[Source information]

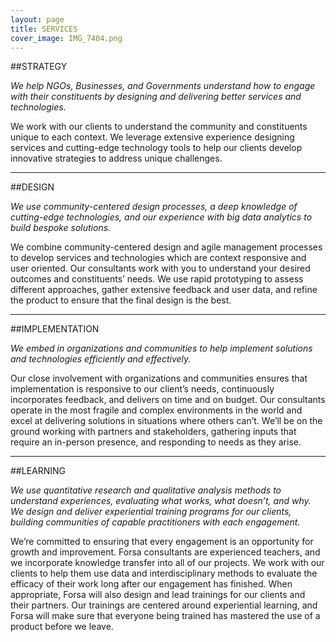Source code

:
 ```yaml
---
layout: page
title: SERVICES
cover_image: IMG_7404.png
---
```






##STRATEGY

*We help NGOs, Businesses, and Governments understand how to engage with their constituents by designing and delivering better services and technologies.*

We work with our clients to understand the community and constituents unique to each context. We leverage extensive experience designing services and cutting-edge technology tools to help our clients develop innovative strategies to address unique challenges. 


---


##DESIGN

*We use community-centered design processes, a deep knowledge of cutting-edge technologies, and our experience with big data analytics to build bespoke solutions.*

We combine community-centered design and agile management processes to develop services and technologies which are context responsive and user oriented. Our consultants work with you to understand your desired outcomes and constituents’ needs. We use rapid prototyping to assess different approaches, gather extensive feedback and user data, and refine the product to ensure that the final design is the best.

---  



##IMPLEMENTATION

*We embed in organizations and communities to help implement solutions and technologies efficiently and effectively.*

Our close involvement with organizations and communities ensures that implementation is responsive to our client’s needs, continuously incorporates feedback, and delivers on time and on budget. Our consultants operate in the most fragile and complex environments in the world and excel at delivering solutions in situations where others can’t. We’ll be on the ground working with partners and stakeholders, gathering inputs that require an in-person presence, and responding to needs as they arise.

---



##LEARNING

*We use quantitative research and qualitative analysis methods to understand experiences, evaluating what works, what doesn’t, and why. We design and deliver experiential training programs for our clients, building communities of capable practitioners with each engagement.*

We’re committed to ensuring that every engagement is an opportunity for growth and improvement.  Forsa consultants are experienced teachers, and we incorporate knowledge transfer into all of our projects. We work with our clients to help them use data and interdisciplinary methods to evaluate the efficacy of their work long after our engagement has finished. When appropriate, Forsa will also design and lead trainings for our clients and their partners. Our trainings are centered around experiential learning, and Forsa will make sure that everyone being trained has mastered the use of a product before we leave. 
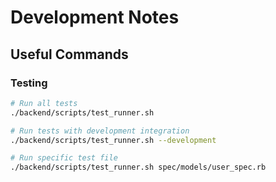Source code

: # Development Notes

## Useful Commands

### Testing

```bash
# Run all tests
./backend/scripts/test_runner.sh

# Run tests with development integration
./backend/scripts/test_runner.sh --development

# Run specific test file
./backend/scripts/test_runner.sh spec/models/user_spec.rb
```
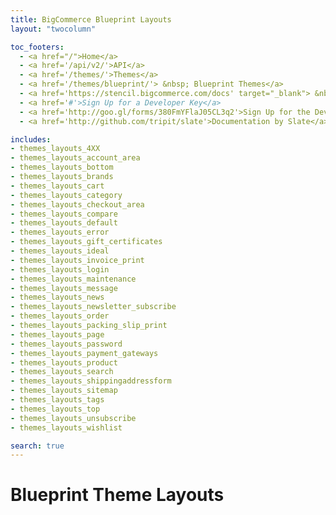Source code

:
 ```yaml
---
title: BigCommerce Blueprint Layouts
layout: "twocolumn"

toc_footers:
  - <a href="/">Home</a>
  - <a href='/api/v2/'>API</a>
  - <a href='/themes/'>Themes</a>
  - <a href='/themes/blueprint/'> &nbsp; Blueprint Themes</a>
  - <a href='https://stencil.bigcommerce.com/docs' target="_blank"> &nbsp;  Stencil Themes</a>
  - <a href='#'>Sign Up for a Developer Key</a>
  - <a href='http://goo.gl/forms/380FmYFlaJ05CL3q2'>Sign Up for the Developer Newsletter</a>
  - <a href='http://github.com/tripit/slate'>Documentation by Slate</a>

includes:
- themes_layouts_4XX
- themes_layouts_account_area
- themes_layouts_bottom
- themes_layouts_brands
- themes_layouts_cart
- themes_layouts_category
- themes_layouts_checkout_area
- themes_layouts_compare
- themes_layouts_default
- themes_layouts_error
- themes_layouts_gift_certificates
- themes_layouts_ideal
- themes_layouts_invoice_print
- themes_layouts_login
- themes_layouts_maintenance
- themes_layouts_message
- themes_layouts_news
- themes_layouts_newsletter_subscribe
- themes_layouts_order
- themes_layouts_packing_slip_print
- themes_layouts_page
- themes_layouts_password
- themes_layouts_payment_gateways
- themes_layouts_product
- themes_layouts_search
- themes_layouts_shippingaddressform
- themes_layouts_sitemap
- themes_layouts_tags
- themes_layouts_top
- themes_layouts_unsubscribe
- themes_layouts_wishlist

search: true
---
```


# Blueprint Theme Layouts
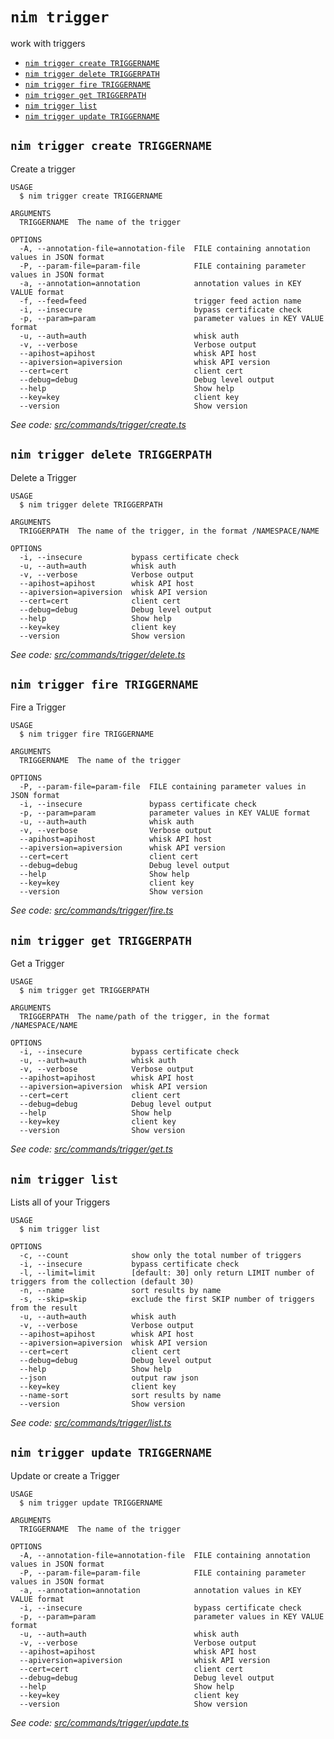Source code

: `nim trigger`
=============

work with triggers

* [`nim trigger create TRIGGERNAME`](#nim-trigger-create-triggername)
* [`nim trigger delete TRIGGERPATH`](#nim-trigger-delete-triggerpath)
* [`nim trigger fire TRIGGERNAME`](#nim-trigger-fire-triggername)
* [`nim trigger get TRIGGERPATH`](#nim-trigger-get-triggerpath)
* [`nim trigger list`](#nim-trigger-list)
* [`nim trigger update TRIGGERNAME`](#nim-trigger-update-triggername)

## `nim trigger create TRIGGERNAME`

Create a trigger

```
USAGE
  $ nim trigger create TRIGGERNAME

ARGUMENTS
  TRIGGERNAME  The name of the trigger

OPTIONS
  -A, --annotation-file=annotation-file  FILE containing annotation values in JSON format
  -P, --param-file=param-file            FILE containing parameter values in JSON format
  -a, --annotation=annotation            annotation values in KEY VALUE format
  -f, --feed=feed                        trigger feed action name
  -i, --insecure                         bypass certificate check
  -p, --param=param                      parameter values in KEY VALUE format
  -u, --auth=auth                        whisk auth
  -v, --verbose                          Verbose output
  --apihost=apihost                      whisk API host
  --apiversion=apiversion                whisk API version
  --cert=cert                            client cert
  --debug=debug                          Debug level output
  --help                                 Show help
  --key=key                              client key
  --version                              Show version
```

_See code: [src/commands/trigger/create.ts](https://github.com//nimbella/nimbella-cli/blob/v1.9.3/src/commands/trigger/create.ts)_

## `nim trigger delete TRIGGERPATH`

Delete a Trigger

```
USAGE
  $ nim trigger delete TRIGGERPATH

ARGUMENTS
  TRIGGERPATH  The name of the trigger, in the format /NAMESPACE/NAME

OPTIONS
  -i, --insecure           bypass certificate check
  -u, --auth=auth          whisk auth
  -v, --verbose            Verbose output
  --apihost=apihost        whisk API host
  --apiversion=apiversion  whisk API version
  --cert=cert              client cert
  --debug=debug            Debug level output
  --help                   Show help
  --key=key                client key
  --version                Show version
```

_See code: [src/commands/trigger/delete.ts](https://github.com//nimbella/nimbella-cli/blob/v1.9.3/src/commands/trigger/delete.ts)_

## `nim trigger fire TRIGGERNAME`

Fire a Trigger

```
USAGE
  $ nim trigger fire TRIGGERNAME

ARGUMENTS
  TRIGGERNAME  The name of the trigger

OPTIONS
  -P, --param-file=param-file  FILE containing parameter values in JSON format
  -i, --insecure               bypass certificate check
  -p, --param=param            parameter values in KEY VALUE format
  -u, --auth=auth              whisk auth
  -v, --verbose                Verbose output
  --apihost=apihost            whisk API host
  --apiversion=apiversion      whisk API version
  --cert=cert                  client cert
  --debug=debug                Debug level output
  --help                       Show help
  --key=key                    client key
  --version                    Show version
```

_See code: [src/commands/trigger/fire.ts](https://github.com//nimbella/nimbella-cli/blob/v1.9.3/src/commands/trigger/fire.ts)_

## `nim trigger get TRIGGERPATH`

Get a Trigger

```
USAGE
  $ nim trigger get TRIGGERPATH

ARGUMENTS
  TRIGGERPATH  The name/path of the trigger, in the format /NAMESPACE/NAME

OPTIONS
  -i, --insecure           bypass certificate check
  -u, --auth=auth          whisk auth
  -v, --verbose            Verbose output
  --apihost=apihost        whisk API host
  --apiversion=apiversion  whisk API version
  --cert=cert              client cert
  --debug=debug            Debug level output
  --help                   Show help
  --key=key                client key
  --version                Show version
```

_See code: [src/commands/trigger/get.ts](https://github.com//nimbella/nimbella-cli/blob/v1.9.3/src/commands/trigger/get.ts)_

## `nim trigger list`

Lists all of your Triggers

```
USAGE
  $ nim trigger list

OPTIONS
  -c, --count              show only the total number of triggers
  -i, --insecure           bypass certificate check
  -l, --limit=limit        [default: 30] only return LIMIT number of triggers from the collection (default 30)
  -n, --name               sort results by name
  -s, --skip=skip          exclude the first SKIP number of triggers from the result
  -u, --auth=auth          whisk auth
  -v, --verbose            Verbose output
  --apihost=apihost        whisk API host
  --apiversion=apiversion  whisk API version
  --cert=cert              client cert
  --debug=debug            Debug level output
  --help                   Show help
  --json                   output raw json
  --key=key                client key
  --name-sort              sort results by name
  --version                Show version
```

_See code: [src/commands/trigger/list.ts](https://github.com//nimbella/nimbella-cli/blob/v1.9.3/src/commands/trigger/list.ts)_

## `nim trigger update TRIGGERNAME`

Update or create a Trigger

```
USAGE
  $ nim trigger update TRIGGERNAME

ARGUMENTS
  TRIGGERNAME  The name of the trigger

OPTIONS
  -A, --annotation-file=annotation-file  FILE containing annotation values in JSON format
  -P, --param-file=param-file            FILE containing parameter values in JSON format
  -a, --annotation=annotation            annotation values in KEY VALUE format
  -i, --insecure                         bypass certificate check
  -p, --param=param                      parameter values in KEY VALUE format
  -u, --auth=auth                        whisk auth
  -v, --verbose                          Verbose output
  --apihost=apihost                      whisk API host
  --apiversion=apiversion                whisk API version
  --cert=cert                            client cert
  --debug=debug                          Debug level output
  --help                                 Show help
  --key=key                              client key
  --version                              Show version
```

_See code: [src/commands/trigger/update.ts](https://github.com//nimbella/nimbella-cli/blob/v1.9.3/src/commands/trigger/update.ts)_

[/Source information]

**Work request**
Copy out each line from the listing that contains the string "NAMESPACE".

**Expected answer**
  TRIGGERPATH  The name of the trigger, in the format /NAMESPACE/NAME
  TRIGGERPATH  The name/path of the trigger, in the format /NAMESPACE/NAME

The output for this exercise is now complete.